As with the RICO claims, Defendants argue that the complaint reveals Adriane knew of her alleged personal tax liability as early as the 2009 tax filing season because it alleges that Joshua sent her K-1s reflecting income she did not receive starting in 2009. Unlike her RICO claims, Adriane's breach of fiduciary duty and fraud claims seek redress for the personal tax liability that Joshua caused her to incur. See Doc. 1 ¶¶ 134(i), 135, 154. But based on the allegations in the complaint, it is unclear whether Adriane reasonably should have known that Joshua wrongfully caused her personal tax liability. Even if one could reasonably infer from the complaint that Adriane knew before 2016 that she paid taxes on income she did not receive, it is unclear whether this constituted “sufficient information concerning [the] injury and its cause to put a reasonable person” on notice of her claims. Tuduj, 721 Fed.Appx. at 499 (alteration in original). The complaint alleges that in March 2009, Joshua told Adriane that the AJJ Trust beneficiaries would “save some money” by personally paying their own taxes. Doc. 1 ¶ 176. It further alleges that Adriane did not receive the income reflected in the K-1s because Joshua “retained [it] for his or Glazier Corp.'s use,” id. ¶ 111, and that she did not discover that Joshua had defrauded her of this income until February 2020 when he produced previously concealed documents, id. ¶¶ 59, 65. Thus, the complaint does not unambiguously establish that Adriane knew Joshua wrongfully caused her personal tax liability. See Hyson USA, Inc. v. Hyson 2U, Ltd., 821 F.3d 935, 939 (7th Cir. 2016) (noting that “dismissal is appropriate only when the factual allegations in the complaint unambiguously establish all the elements of the defense”). And again, although it may be true that the K-1s should have led a reasonable person to investigate, the complaint does not foreclose the possibility that Adriane acted reasonably based on the information available to her at the time. See In re Sandburg Mall Realty Mgmt. LLC, 563 B.R. 875, 890 (C.D. Ill. 2017) (denying motion to dismiss breach of fiduciary duty and fraud claims as untimely because “questions of fact are involved, including the exact date that [plaintiff] first became aware of, or should have become aware of” the alleged injury).

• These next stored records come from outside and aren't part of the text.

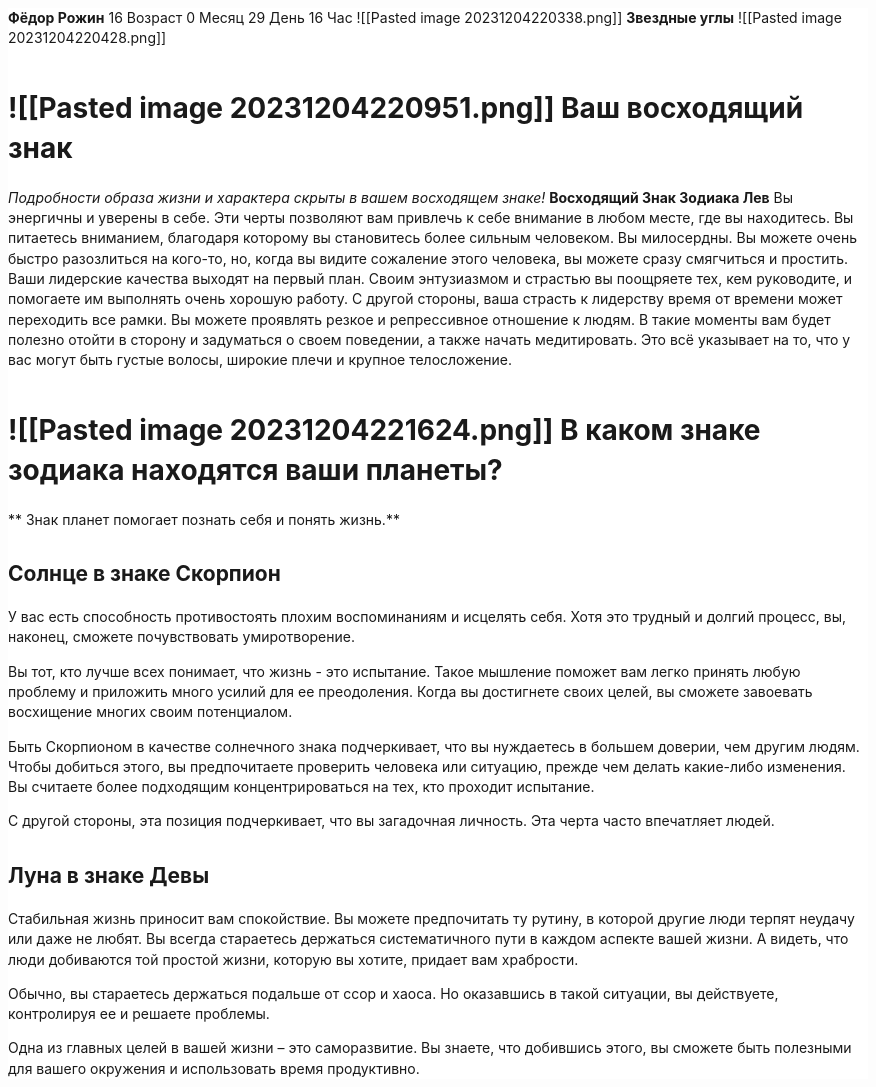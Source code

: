 **Фёдор Рожин**
16 Возраст  0 Месяц  29 День  16 Час
![[Pasted image 20231204220338.png]]
**Звездные углы**
![[Pasted image 20231204220428.png]]

# ![[Pasted image 20231204220951.png]] **Ваш восходящий знак**

*Подробности образа жизни и характера скрыты в вашем восходящем знаке!*
**Восходящий Знак Зодиака Лев**
Вы энергичны и уверены в себе. Эти черты позволяют вам привлечь к себе внимание в любом месте, где вы находитесь. Вы питаетесь вниманием, благодаря которому вы становитесь более сильным человеком. Вы милосердны. Вы можете очень быстро разозлиться на кого-то, но, когда вы видите сожаление этого человека, вы можете сразу смягчиться и простить. Ваши лидерские качества выходят на первый план. Своим энтузиазмом и страстью вы поощряете тех, кем руководите, и помогаете им выполнять очень хорошую работу. С другой стороны, ваша страсть к лидерству время от времени может переходить все рамки. Вы можете проявлять резкое и репрессивное отношение к людям. В такие моменты вам будет полезно отойти в сторону и задуматься о своем поведении, а также начать медитировать. Это всё указывает на то, что у вас могут быть густые волосы, широкие плечи и крупное телосложение.
# ![[Pasted image 20231204221624.png]] В каком знаке зодиака находятся ваши планеты?
** Знак планет помогает познать себя и понять жизнь.**
## Солнце в знаке Скорпион
У вас есть способность противостоять плохим воспоминаниям и исцелять себя. Хотя это трудный и долгий процесс, вы, наконец, сможете почувствовать умиротворение.

Вы тот, кто лучше всех понимает, что жизнь - это испытание. Такое мышление поможет вам легко принять любую проблему и приложить много усилий для ее преодоления. Когда вы достигнете своих целей, вы сможете завоевать восхищение многих своим потенциалом.

Быть Скорпионом в качестве солнечного знака подчеркивает, что вы нуждаетесь в большем доверии, чем другим людям. Чтобы добиться этого, вы предпочитаете проверить человека или ситуацию, прежде чем делать какие-либо изменения. Вы считаете более подходящим концентрироваться на тех, кто проходит испытание.

С другой стороны, эта позиция подчеркивает, что вы загадочная личность. Эта черта часто впечатляет людей.
## Луна в знаке Девы
Стабильная жизнь приносит вам спокойствие. Вы можете предпочитать ту рутину, в которой другие люди терпят неудачу или даже не любят. Вы всегда стараетесь держаться систематичного пути в каждом аспекте вашей жизни. А видеть, что люди добиваются той простой жизни, которую вы хотите, придает вам храбрости.

Обычно, вы стараетесь держаться подальше от ссор и хаоса. Но оказавшись в такой ситуации, вы действуете, контролируя ее и решаете проблемы.

Одна из главных целей в вашей жизни – это саморазвитие. Вы знаете, что добившись этого, вы сможете быть полезными для вашего окружения и использовать время продуктивно.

Similarly, Defendants contend that the complaint reveals Adriane knew of her claimed injury relating to the elimination of the Descendant's Trusts because the complaint alleges that Joshua told her he was terminating the “sub-trusts” in a March 2009 email. Doc. 1 ¶ 152(b). Adriane's breach of fiduciary duty and fraud claims seek redress for this termination. Id. ¶¶ 134(m), 152(b). Specifically, the complaint alleges that Joshua told Adriane in 2009 that he was “terminating some sub-trusts to the AJJ trust that cost several hundred $$ each year to keep without much need to continue their existence.” Id. ¶ 176. Based on Joshua's contemporaneous explanation for terminating the Descendant's Trusts, it is unclear whether Adriane knew at the time that he wrongfully caused the termination or that the termination injured her. So, the complaint does not reveal that Adriane knew Joshua wrongfully caused the termination in 2009. See Mirror Finish PDR, LLC v. Cosm. Car Co. Holdings, Inc., No. 20-CV-00440, 2021 WL 5038823, at *5 (S.D. Ill. Oct. 29, 2021) (denying motion to dismiss fraud and breach of fiduciary duty claims as untimely where complaint pleaded that plaintiff “could not have reasonably known about its injury” until five years before it filed suit). And whether a reasonable person would have known of this injury based on the information available to Adriane at the time is a factual question that the Court cannot resolve at this stage. See Elward v. Electrolux Home Prods., Inc., 264 F.Supp.3d 877, 889 (N.D. Ill. 2017) (denying motion to dismiss where “the parties dispute[d] when [plaintiff] discovered the cause of action” and such a “factual dispute cannot be resolved based on the pleadings”).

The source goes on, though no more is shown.